Considering Fig. 7, the standard deviations are relatively large compared to the mean errors since the motors have backlash in the gears. Additionally, the printed parts do not provide the same rigidity as, e.g., metal parts. Furthermore, target 5 has a relatively large standard deviation in the z-direction because the needle reaches this target under a sharp angle. Small deviations in target placement and the insertion angle cause a relatively large variation in Euclidean distance errors. Target 25 is targeted the least precise since this target is located the farthest away from the needle guide. Both positions will not be used in real-life scenarios; as for optimal needle and target visibility, the target is normally located more toward the center of the US image.

The system has several advantages: due to the markers recognition, the biopsy site can be marked on preoperative images and the correct biopsy site is found. Due to the needle guide, the radiologist remains in control of the insertion yet has a robotic biopsy accuracy. The physician has valuable feedback when puncturing the skin and other tissue boundaries due to the frictionless movement of the needle. The displacement sensor’s accuracy is satisfactory, considering that in the range of 30–90 mm, the stopping system has an accuracy of 0.100 mm. The laser is located away from the needle, so the needle guide is easily replaced after performing a biopsy or when changing the needle diameter. Furthermore, the system works independently of the needle length. Also, when power is lost, the needle is released, and in case of emergency, the practitioner can remove the needle by overcoming the clamping forces. This makes the system safe to use in a clinical environment.

In the current setup, possible deformations were not considered but this was not necessary since the target position was static. In future experiments in which the lesion can be displaced by the needle insertion, this should be implemented. This may be done utilizing simulations or by tracking the needle and deformations in the US image. Needle tracking may also decrease the influence of backlash and the rigidity of the system by providing feedback. Further improvements include changing the material of the clamping mechanism of the needle stop, which is too brittle. Due to the brittleness, it is difficult to make the mechanism airtight and durable. However, this did not influence the working principle of the needle stop.

For clinical application it is important that the procedure is sterile. During camera scanning, the EE is not in contact with the patient. During needle insertion, the needle guide is in contact with the needle, and thus this part will be a disposable. During the procedure, a US transparent sheet can cover the setup to create a sterile environment.

Conclusion and recommendations

This paper introduced an EE for a robotic manipulator to assist the radiologist in acquiring US breast scans and performing the US-guided biopsy.

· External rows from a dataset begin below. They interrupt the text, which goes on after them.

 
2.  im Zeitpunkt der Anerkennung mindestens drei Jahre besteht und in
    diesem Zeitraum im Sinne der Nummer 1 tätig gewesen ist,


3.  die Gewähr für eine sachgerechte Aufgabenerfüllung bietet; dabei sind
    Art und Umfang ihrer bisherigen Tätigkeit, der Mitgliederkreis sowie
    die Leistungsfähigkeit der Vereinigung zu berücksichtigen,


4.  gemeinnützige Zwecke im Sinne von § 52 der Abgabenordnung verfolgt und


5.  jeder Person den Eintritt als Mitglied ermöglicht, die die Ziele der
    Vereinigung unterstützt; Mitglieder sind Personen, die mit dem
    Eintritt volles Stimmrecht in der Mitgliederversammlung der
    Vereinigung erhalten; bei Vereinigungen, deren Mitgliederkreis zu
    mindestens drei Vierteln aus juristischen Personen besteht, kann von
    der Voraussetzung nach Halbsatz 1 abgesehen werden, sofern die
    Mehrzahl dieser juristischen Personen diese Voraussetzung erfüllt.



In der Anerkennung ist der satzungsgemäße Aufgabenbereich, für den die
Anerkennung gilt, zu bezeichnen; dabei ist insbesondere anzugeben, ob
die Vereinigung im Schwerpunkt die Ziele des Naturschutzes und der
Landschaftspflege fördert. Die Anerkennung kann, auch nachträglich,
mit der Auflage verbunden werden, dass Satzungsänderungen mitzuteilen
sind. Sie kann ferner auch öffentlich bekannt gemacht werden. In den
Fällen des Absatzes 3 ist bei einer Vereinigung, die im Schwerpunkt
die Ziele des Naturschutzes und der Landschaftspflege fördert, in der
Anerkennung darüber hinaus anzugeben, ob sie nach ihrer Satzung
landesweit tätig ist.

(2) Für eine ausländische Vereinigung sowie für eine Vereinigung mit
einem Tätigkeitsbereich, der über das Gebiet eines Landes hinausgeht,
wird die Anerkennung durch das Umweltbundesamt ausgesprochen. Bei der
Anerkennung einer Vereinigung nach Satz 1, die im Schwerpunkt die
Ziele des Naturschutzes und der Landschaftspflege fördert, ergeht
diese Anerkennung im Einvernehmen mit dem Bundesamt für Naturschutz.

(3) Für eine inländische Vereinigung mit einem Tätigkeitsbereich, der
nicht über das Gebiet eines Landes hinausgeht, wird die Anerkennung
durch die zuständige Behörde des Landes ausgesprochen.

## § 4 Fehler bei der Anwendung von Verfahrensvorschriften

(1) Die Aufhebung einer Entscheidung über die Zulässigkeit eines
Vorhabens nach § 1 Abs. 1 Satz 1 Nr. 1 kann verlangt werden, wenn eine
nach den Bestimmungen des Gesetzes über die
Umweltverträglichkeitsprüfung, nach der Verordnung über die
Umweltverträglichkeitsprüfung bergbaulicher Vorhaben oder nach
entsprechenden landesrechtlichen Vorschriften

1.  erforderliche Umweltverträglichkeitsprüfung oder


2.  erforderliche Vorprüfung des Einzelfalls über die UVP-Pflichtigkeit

The 3DOF needle guide with needle stop gives radiologist robotic accuracy yet the radiologist is in control since needle insertion is not robotized.

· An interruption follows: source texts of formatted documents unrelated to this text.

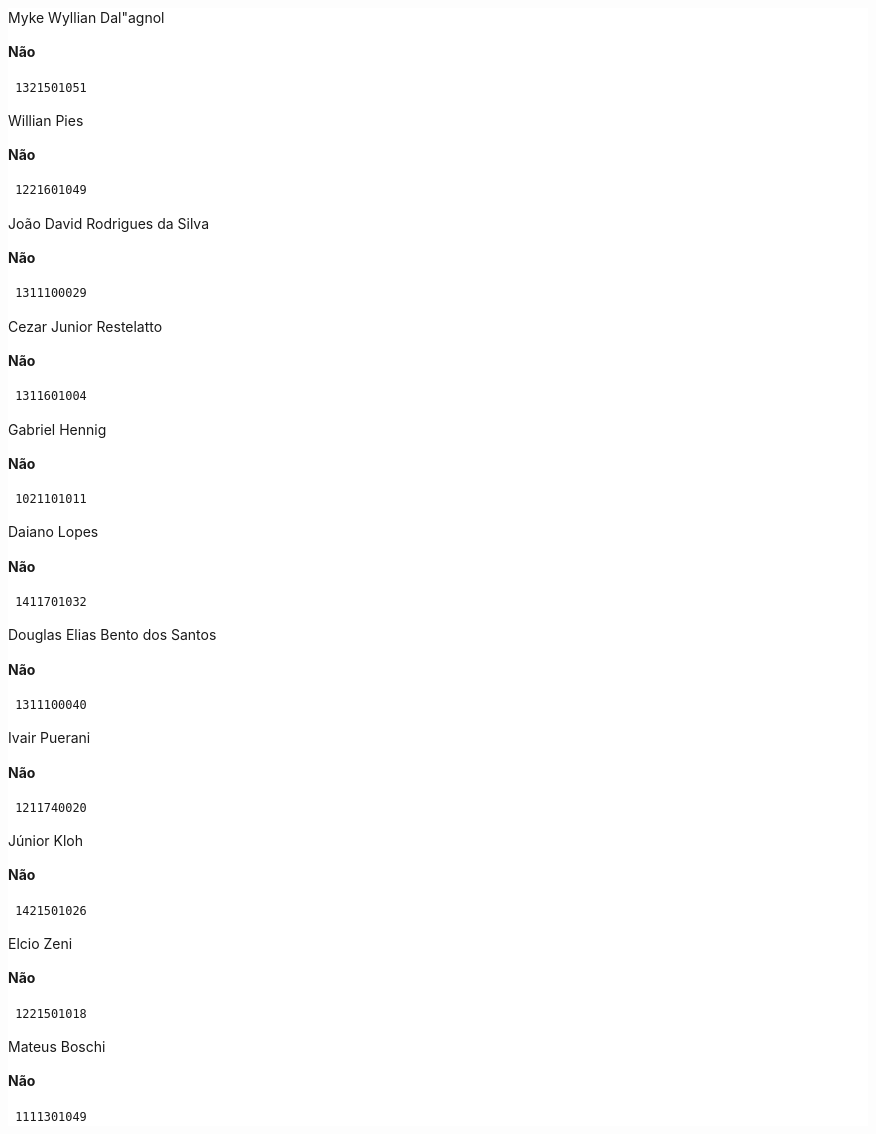   Myke Wyllian Dal"agnol

   **Não**

     1321501051

   Willian Pies

   **Não**

     1221601049

   João David Rodrigues da Silva

   **Não**

     1311100029

   Cezar Junior Restelatto

   **Não**

     1311601004

   Gabriel Hennig

   **Não**

     1021101011

   Daiano Lopes

   **Não**

     1411701032

   Douglas Elias Bento dos Santos

   **Não**

     1311100040

   Ivair Puerani

   **Não**

     1211740020

   Júnior Kloh

   **Não**

     1421501026

   Elcio Zeni

   **Não**

     1221501018

   Mateus Boschi

   **Não**

     1111301049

The accuracy and precision of the 3DOF needle guide were determined experimentally both in-air and on a phantom. The results look promising and indicate that targeting lesions in the size range of 4–10 mm is feasible.

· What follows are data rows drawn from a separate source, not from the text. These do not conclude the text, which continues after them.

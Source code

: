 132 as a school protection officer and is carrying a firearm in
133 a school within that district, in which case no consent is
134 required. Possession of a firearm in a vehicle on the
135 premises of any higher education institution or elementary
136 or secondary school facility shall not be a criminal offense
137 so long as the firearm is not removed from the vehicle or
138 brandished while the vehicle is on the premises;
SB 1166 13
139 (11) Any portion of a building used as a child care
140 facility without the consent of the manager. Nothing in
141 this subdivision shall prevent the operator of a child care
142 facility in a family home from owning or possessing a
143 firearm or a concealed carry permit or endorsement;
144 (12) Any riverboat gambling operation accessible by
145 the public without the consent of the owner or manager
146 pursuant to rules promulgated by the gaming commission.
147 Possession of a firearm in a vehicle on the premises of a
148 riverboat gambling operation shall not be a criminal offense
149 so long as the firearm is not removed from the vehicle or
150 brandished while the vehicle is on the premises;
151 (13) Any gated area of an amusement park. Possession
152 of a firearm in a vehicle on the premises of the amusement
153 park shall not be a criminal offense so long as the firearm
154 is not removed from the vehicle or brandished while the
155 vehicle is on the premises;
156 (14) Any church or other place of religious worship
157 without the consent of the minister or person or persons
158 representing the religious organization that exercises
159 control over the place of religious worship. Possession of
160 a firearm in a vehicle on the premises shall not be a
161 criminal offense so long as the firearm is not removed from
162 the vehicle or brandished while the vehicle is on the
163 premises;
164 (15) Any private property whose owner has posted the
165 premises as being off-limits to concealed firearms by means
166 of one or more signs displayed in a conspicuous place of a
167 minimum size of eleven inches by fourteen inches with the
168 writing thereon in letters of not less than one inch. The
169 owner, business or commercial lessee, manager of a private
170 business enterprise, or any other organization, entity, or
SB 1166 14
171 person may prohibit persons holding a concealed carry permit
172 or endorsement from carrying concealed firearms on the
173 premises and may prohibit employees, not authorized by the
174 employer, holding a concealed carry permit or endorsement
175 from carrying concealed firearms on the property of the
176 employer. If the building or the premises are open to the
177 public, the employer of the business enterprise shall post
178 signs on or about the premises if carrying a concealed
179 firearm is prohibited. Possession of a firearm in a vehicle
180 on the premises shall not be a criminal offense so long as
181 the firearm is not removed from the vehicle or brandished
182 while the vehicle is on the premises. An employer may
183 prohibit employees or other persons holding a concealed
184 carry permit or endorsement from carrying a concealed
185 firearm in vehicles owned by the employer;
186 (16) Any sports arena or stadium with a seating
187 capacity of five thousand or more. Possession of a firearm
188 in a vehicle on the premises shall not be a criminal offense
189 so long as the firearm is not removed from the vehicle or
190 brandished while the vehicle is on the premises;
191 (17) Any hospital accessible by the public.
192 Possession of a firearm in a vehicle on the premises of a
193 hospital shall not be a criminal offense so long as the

The results of this study are an example of how to integrate different aspects of robotic US scanning and robot-assisted biopsy in one functional device.

The following improvements are recommended to further increase the accuracy and precision: implementing standardized sequences for the inter-camera, the camera to flange, the US probe to flange and the needle guide to flange calibration. Installing backlash-less motors like harmonic drives to increase precision and stability of the needle guide. Changing the 3D printed plastics for more rigid CNC machined parts which will ensure the rigidity of the system and stability of calibration parameters over time.